> _Task instructions_:
Give back the lines of the entries below exactly as written, from the first line to the line holding "de détection des", both included, with the pictures omitted.

> _Data provided_:
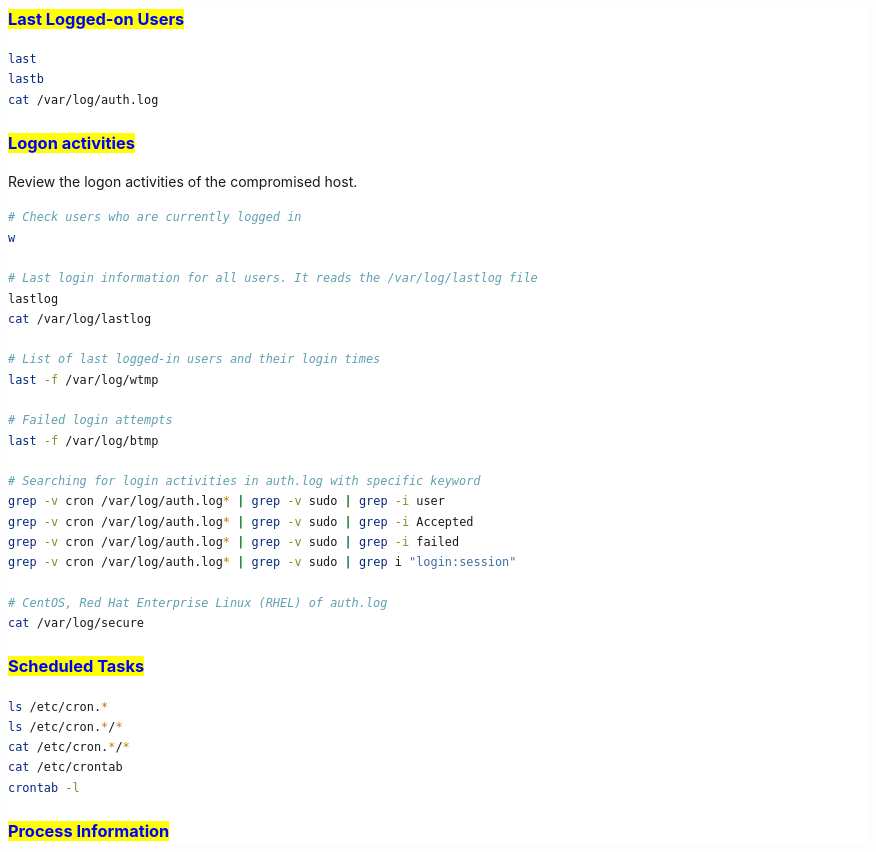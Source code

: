### <mark style="color:blue;">Last Logged-on Users</mark> <a href="#last-logged-on-users" id="last-logged-on-users"></a>

```bash
last
lastb
cat /var/log/auth.log
```

### <mark style="color:blue;">Logon activities</mark>

Review the logon activities of the compromised host.

```bash
# Check users who are currently logged in
w

# Last login information for all users. It reads the /var/log/lastlog file
lastlog
cat /var/log/lastlog

# List of last logged-in users and their login times
last -f /var/log/wtmp

# Failed login attempts
last -f /var/log/btmp

# Searching for login activities in auth.log with specific keyword
grep -v cron /var/log/auth.log* | grep -v sudo | grep -i user
grep -v cron /var/log/auth.log* | grep -v sudo | grep -i Accepted
grep -v cron /var/log/auth.log* | grep -v sudo | grep -i failed
grep -v cron /var/log/auth.log* | grep -v sudo | grep i "login:session"

# CentOS, Red Hat Enterprise Linux (RHEL) of auth.log
cat /var/log/secure
```

### <mark style="color:blue;">Scheduled Tasks</mark> <a href="#scheduled-tasks" id="scheduled-tasks"></a>

```bash
ls /etc/cron.*
ls /etc/cron.*/*
cat /etc/cron.*/*
cat /etc/crontab
crontab -l
```

### <mark style="color:blue;">Process Information</mark> <a href="#process-information-2" id="process-information-2"></a>
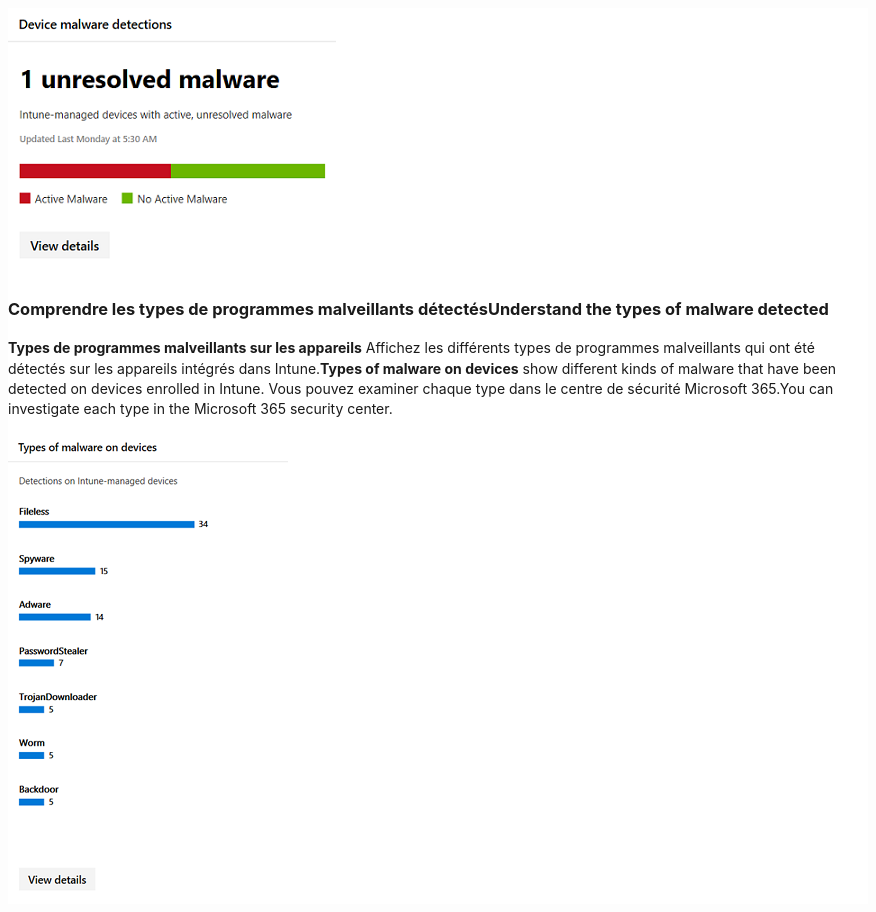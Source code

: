 ![Carte de détection des programmes malveillants d’appareils](../../media/device-malware-detections.png)

### <a name="understand-the-types-of-malware-detected"></a><span data-ttu-id="f718a-180">Comprendre les types de programmes malveillants détectés</span><span class="sxs-lookup"><span data-stu-id="f718a-180">Understand the types of malware detected</span></span>

<span data-ttu-id="f718a-181">**Types de programmes malveillants sur les appareils** Affichez les différents types de programmes malveillants qui ont été détectés sur les appareils intégrés dans Intune.</span><span class="sxs-lookup"><span data-stu-id="f718a-181">**Types of malware on devices** show different kinds of malware that have been detected on devices enrolled in Intune.</span></span> <span data-ttu-id="f718a-182">Vous pouvez examiner chaque type dans le centre de sécurité Microsoft 365.</span><span class="sxs-lookup"><span data-stu-id="f718a-182">You can investigate each type in the Microsoft 365 security center.</span></span>

![Types de programmes malveillants sur la carte des appareils](../../media/types-of-malware-on-devices.png)
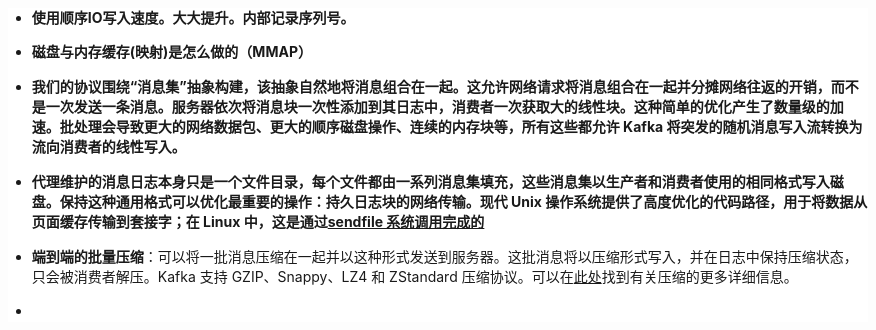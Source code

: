   

  

  

  - **使用顺序IO写入速度。大大提升。内部记录序列号。**
  - **磁盘与内存缓存(映射)是怎么做的（MMAP）**
  - **我们的协议围绕“消息集”抽象构建，该抽象自然地将消息组合在一起。这允许网络请求将消息组合在一起并分摊网络往返的开销，而不是一次发送一条消息。服务器依次将消息块一次性添加到其日志中，消费者一次获取大的线性块。这种简单的优化产生了数量级的加速。批处理会导致更大的网络数据包、更大的顺序磁盘操作、连续的内存块等，所有这些都允许 Kafka 将突发的随机消息写入流转换为流向消费者的线性写入。**
  - **代理维护的消息日志本身只是一个文件目录，每个文件都由一系列消息集填充，这些消息集以生产者和消费者使用的相同格式写入磁盘。保持这种通用格式可以优化最重要的操作：持久日志块的网络传输。现代 Unix 操作系统提供了高度优化的代码路径，用于将数据从页面缓存传输到套接字；在 Linux 中，这是通过[sendfile 系统调用完成的](http://man7.org/linux/man-pages/man2/sendfile.2.html)**
  - **端到端的批量压缩**：可以将一批消息压缩在一起并以这种形式发送到服务器。这批消息将以压缩形式写入，并在日志中保持压缩状态，只会被消费者解压。Kafka 支持 GZIP、Snappy、LZ4 和 ZStandard 压缩协议。可以在[此处](https://cwiki.apache.org/confluence/display/KAFKA/Compression)找到有关压缩的更多详细信息。

  -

> _Task response_:
Source code

:### <mark style="color:blue;">Last Logged-on Users</mark> <a href="#last-logged-on-users" id="last-logged-on-users"></a>

```bash
last
lastb
cat /var/log/auth.log
```

### <mark style="color:blue;">Logon activities</mark>

Review the logon activities of the compromised host.

```bash
# Check users who are currently logged in
w

# Last login information for all users. It reads the /var/log/lastlog file
lastlog
cat /var/log/lastlog

# List of last logged-in users and their login times
last -f /var/log/wtmp

# Failed login attempts
last -f /var/log/btmp

# Searching for login activities in auth.log with specific keyword
grep -v cron /var/log/auth.log* | grep -v sudo | grep -i user
grep -v cron /var/log/auth.log* | grep -v sudo | grep -i Accepted
grep -v cron /var/log/auth.log* | grep -v sudo | grep -i failed
grep -v cron /var/log/auth.log* | grep -v sudo | grep i "login:session"

# CentOS, Red Hat Enterprise Linux (RHEL) of auth.log
cat /var/log/secure
```

### <mark style="color:blue;">Scheduled Tasks</mark> <a href="#scheduled-tasks" id="scheduled-tasks"></a>

```bash
ls /etc/cron.*
ls /etc/cron.*/*
cat /etc/cron.*/*
cat /etc/crontab
crontab -l
```

### <mark style="color:blue;">Process Information</mark> <a href="#process-information-2" id="process-information-2"></a>
Source code

: ![Carte de détection des programmes malveillants d’appareils](../../media/device-malware-detections.png)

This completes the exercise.